Material provided:
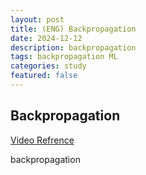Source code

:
 ```yaml
---
layout: post
title: (ENG) Backpropagation 
date: 2024-12-12
description: backpropagation
tags: backpropagation ML
categories: study
featured: false
---
```


## **Backpropagation**

[Video Refrence](https://www.youtube.com/watch?v=tIeHLnjs5U8)

backpropagation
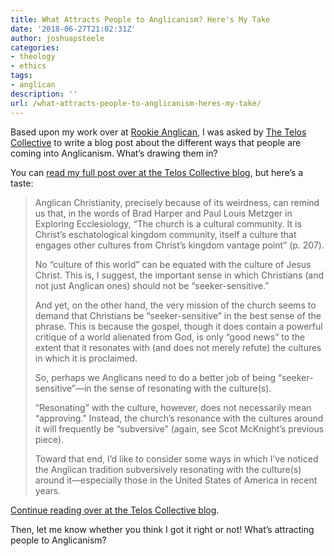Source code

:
 ```yaml
---
title: What Attracts People to Anglicanism? Here's My Take
date: '2018-06-27T21:02:31Z'
author: joshuapsteele
categories:
- theology
- ethics
tags:
- anglican
description: ''
url: /what-attracts-people-to-anglicanism-heres-my-take/
---
```

Based upon my work over at [Rookie Anglican](http://anglicanpastor.com/rookieanglican/), I was asked by [The Telos Collective](https://www.teloscollective.com/) to write a blog post about the different ways that people are coming into Anglicanism. What’s drawing them in?

You can [read my full post over at the Telos Collective blog](https://www.teloscollective.com/what-attracts-people-to-anglicanism-subversive-cultural-resonance/), but here’s a taste:

> Anglican Christianity, precisely because of its weirdness, can remind us that, in the words of Brad Harper and Paul Louis Metzger in Exploring Ecclesiology, “The church is a cultural community. It is Christ’s eschatological kingdom community, itself a culture that engages other cultures from Christ’s kingdom vantage point” (p. 207).
> 
>  No “culture of this world” can be equated with the culture of Jesus Christ. This is, I suggest, the important sense in which Christians (and not just Anglican ones) should not be “seeker-sensitive.”
> 
>  And yet, on the other hand, the very mission of the church seems to demand that Christians be “seeker-sensitive” in the best sense of the phrase. This is because the gospel, though it does contain a powerful critique of a world alienated from God, is only “good news” to the extent that it resonates with (and does not merely refute) the cultures in which it is proclaimed.
> 
>  So, perhaps we Anglicans need to do a better job of being “seeker-sensitive”—in the sense of resonating with the culture(s).
> 
>  “Resonating” with the culture, however, does not necessarily mean “approving.” Instead, the church’s resonance with the cultures around it will frequently be “subversive” (again, see Scot McKnight’s previous piece).
> 
>  Toward that end, I’d like to consider some ways in which I’ve noticed the Anglican tradition subversively resonating with the culture(s) around it—especially those in the United States of America in recent years.

[Continue reading over at the Telos Collective blog](https://www.teloscollective.com/what-attracts-people-to-anglicanism-subversive-cultural-resonance/).

Then, let me know whether you think I got it right or not! What’s attracting people to Anglicanism?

Aim of the task: Note each line of the entries that has "Collective" in it, and copy those lines.

Solution to this problem:
Based upon my work over at [Rookie Anglican](http://anglicanpastor.com/rookieanglican/), I was asked by [The Telos Collective](https://www.teloscollective.com/) to write a blog post about the different ways that people are coming into Anglicanism. What’s drawing them in?
You can [read my full post over at the Telos Collective blog](https://www.teloscollective.com/what-attracts-people-to-anglicanism-subversive-cultural-resonance/), but here’s a taste:
[Continue reading over at the Telos Collective blog](https://www.teloscollective.com/what-attracts-people-to-anglicanism-subversive-cultural-resonance/).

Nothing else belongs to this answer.